Although deep neural networks have achieved revolutionary success over various tasks, i.e., computer vision(He et al., 2016) and natural language understanding (Hochreiter and Schmidhuber, 1997), they are still in lack of a rigorous theoretical study of the optimization and generalization properties. Specifically for the optimization, because the loss of deep neural network is highly nonconvex, local search algorithms like gradient descent is hard to analyze with performance guarantee. Many recent works (Choromanska et al., 2015; Kawaguchi, 2016; Nguyen and Hein, 2017; Soudry and Hoffer, 2017) have studied the loss surface of the neural networks and a common claim is that (deep) neural networks have relatively no bad local minima.

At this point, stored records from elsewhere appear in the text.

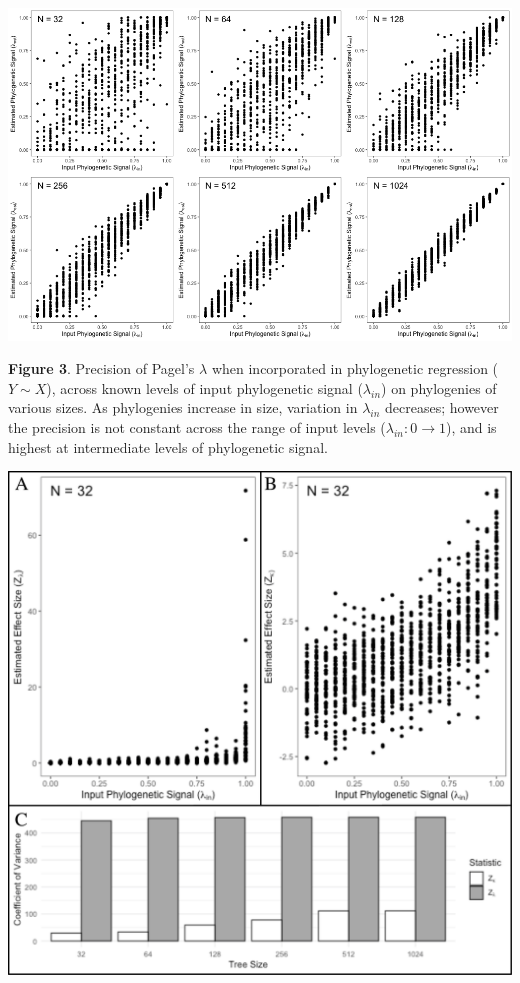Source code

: \documentclass[
]{article}
\begin{document}
{\includegraphics[width=0.95\linewidth]{Fig3}

\singlespacing \textbf{Figure 3}. Precision of Pagel's \(\lambda\) when
incorporated in phylogenetic regression (\(Y\sim X\)), across known
levels of input phylogenetic signal (\(\lambda_{in}\)) on phylogenies of
various sizes. As phylogenies increase in size, variation in
\(\lambda_{in}\) decreases; however the precision is not constant across
the range of input levels (\(\lambda_{in}: 0 \to 1\)), and is highest at
intermediate levels of phylogenetic signal.

\newpage

\includegraphics[width=0.95\linewidth]{Fig4}

}
\end{document}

However, the scenarios they study are often under many strict assumptions on the network architectures, i.e., deep linear network, or shallow network with one hidden layer or differentiable nonlinear activation, and on the input data i.e., Gaussian input data or linear separable input data. In fact, Safran and Shamir (2017)
have shown that spurious local minima are common in two-layer ReLU neural networks. Overall, the loss surface study is still far from understanding practical models.
As most neural network models are trained with (stochastic) gradient descent, the optimization property of gradient descent in training deep neural network has also been widely studied.Soltanolkotabi et al. (2018); Brutzkus et al. (2017) point out that over-parameterization might play a key role in the convergence analysis of (stochastic) gradient descent. More recently, Li and Liang (2018); Du et al. (2019) prove that (stochastic) gradient descent converges linearly to the global minimum for training two-layer neural networks as long as the network is sufficiently over-parameterized. The high level idea is to show the gradient of the network exhibits good property at initialization and then argue the gradient descent finds global minimum within a neighborhood of the initialization, in which the benign property roughly maintains.
prove that gradient descent finds global minimum with the assumption that activation function is smooth and some gram matrix at the last layer has lower bounded singular value. Their result requires that the width of the network grow exponentially with the depth of the network for feedforward network. At the same time,Allen-Zhu et al. (2018b) prove that the width of the network growing polynomially with the depth of the network for feedforward network with ReLU activation is enough to show the linear convergence of gradient descent. The high level idea is first bounding the forward and backward stability for deep networks and apply a similar argument for the convergence result of the two-layer’s case.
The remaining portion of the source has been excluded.